×
Apakah hak-hak anak dan isteri atas bapak dan suaminya?

    HAK-HAK ANAK

    حقوق الأبناء

    [ Indonesia - Indonesian - إندونيسي ]

    Syaikh Muhammad Shalih Al-Munajid

    محمد صالح المنجد

    Penterjemah: www.islamqa.info

    Pengaturan: www.islamhouse.com

    ترجمة: موقع الإسلام سؤال وجواب
    تنسيق: موقع islamhouse

    2013 - 1434

    HAK-HAK ANAK

    Apakah hak-hak anak dan isteri atas bapak dan suaminya?

    Alhamdulillah.

    1- Mengenai hak-hak isteri, telah kami jelaskan dengan terperinci dalam jawaban soal no. 10680.

    2- Hak-hak anak.

    Allah Ta'ala telah menjelaskan bahwa anak-anak memilik hak yang menjadi kewajiban sang bapak.

    Dari Ibnu Umar dia berkata,

    " إنما سماهم الله أبراراً لأنهم بروا الآباء والأبناء كما أن لوالدك عليك حقا كذلك لولدك عليك حقا " . " الأدب المفرد " ( 94 )

    "Sesungguhnya Allah menjadikan mereka Abraar, karena mereka berbuat baik terhadap bapak-bapak dan anak-anak mereka.
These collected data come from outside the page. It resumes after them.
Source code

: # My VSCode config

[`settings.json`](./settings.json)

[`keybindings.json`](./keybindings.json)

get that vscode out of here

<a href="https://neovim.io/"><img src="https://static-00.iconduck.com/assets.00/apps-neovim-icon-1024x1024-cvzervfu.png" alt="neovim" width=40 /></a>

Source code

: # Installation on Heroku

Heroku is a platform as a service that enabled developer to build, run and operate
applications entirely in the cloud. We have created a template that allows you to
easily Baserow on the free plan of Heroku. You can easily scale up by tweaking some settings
Sebagaimana bapakmu memiliki hak atasmu, maka anakmu juga memiliki hak atasmu." (Al-Adabul Mufrad, 93)

    Rasulullah shallallahu alaihi wa sallam bersabda dari hadits Abdullah bin Umar,

    ….. وإن لولدك عليك حقاً (رواه مسلم، رقم 1159 )
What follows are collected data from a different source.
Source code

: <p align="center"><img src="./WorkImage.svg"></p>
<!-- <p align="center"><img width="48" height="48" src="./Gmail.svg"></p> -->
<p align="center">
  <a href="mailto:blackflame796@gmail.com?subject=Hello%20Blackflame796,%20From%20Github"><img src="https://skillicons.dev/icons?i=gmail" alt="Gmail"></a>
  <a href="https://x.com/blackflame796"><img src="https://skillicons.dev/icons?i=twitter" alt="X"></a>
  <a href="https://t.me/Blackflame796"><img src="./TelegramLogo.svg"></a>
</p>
    "… dan sesungguhnya anakmu memiliki hak atasmu." (HR. Muslim, no. 1159)

    عن أبي هريرة رضي الله عنه عن النبي صلى الله عليه وسلم قال :

    Hak-hak anak yang menjadi kewajiban seorang bapak sebelum kelahiran anak di antaranya;

    1. Mencari isteri yang shaleh agar menjadi ibu yang saleh baginya.

    Dari Abu Hurairah radhiallahu anhu dari Nabi shallallahu alaihi wa sallam, dia berkata,

    تنكح المرأة لأربع : لمالها ولحسبها وجمالها ولدينها فاظفر بذات الدين تربت يداك (رواه البخاري، رقم 4802 ، ومسلم، رقم 1466)

    "Seorang wanita dinikahi karena empat perkara; Karena hartanya, kedudukannya, kecantikannya dan agamanya. Utamakan yang memiliki agama, semoga engkau beruntung." (HR. Bukhari, no. 4802, Muslim, no 1466)

    Syekh Abdul Ghani Ad-Dahlawi berkata, "Pilihlah wanita-wanita yang memiliki agama dan saleh serta keturunan mulia agar jangan sampai wanita tersebut merupakan anak hasil zina, karena kehinaan perbuatan zina dapat menular kepada anak-anaknya. Allah Ta'ala berfirman,

    الزاني لا ينكح إلا زانية أو مشركة والزانية لا ينكحها إلا زان أو مشرك (سورة النور: 3)

    "Laki-laki yang berzina tidak mengawini melainkan perempuan yang berzina, atau perempuan yang musyrik; dan perempuan yang berzina tidak dikawini melainkan oleh laki-laki yang berzina atau laki-laki musyrik." (QS. An-Nur: 3)

    Sesungguhnya tuntutan sekufu (isteri yang sesuai berdasarkan agama dan akhlak) adalah untuk kesesuaian dan agar tidak mendapatkan kehinaan." (Syarh Sunan Ibnu Majah, 1/141)

    Hak-hak anak setelah kelahiran.

    1- Disunahkan mentahknik (mengunyah makanan manis seperti korma dan disuapi kepada) bayi yang baru dilahirkan.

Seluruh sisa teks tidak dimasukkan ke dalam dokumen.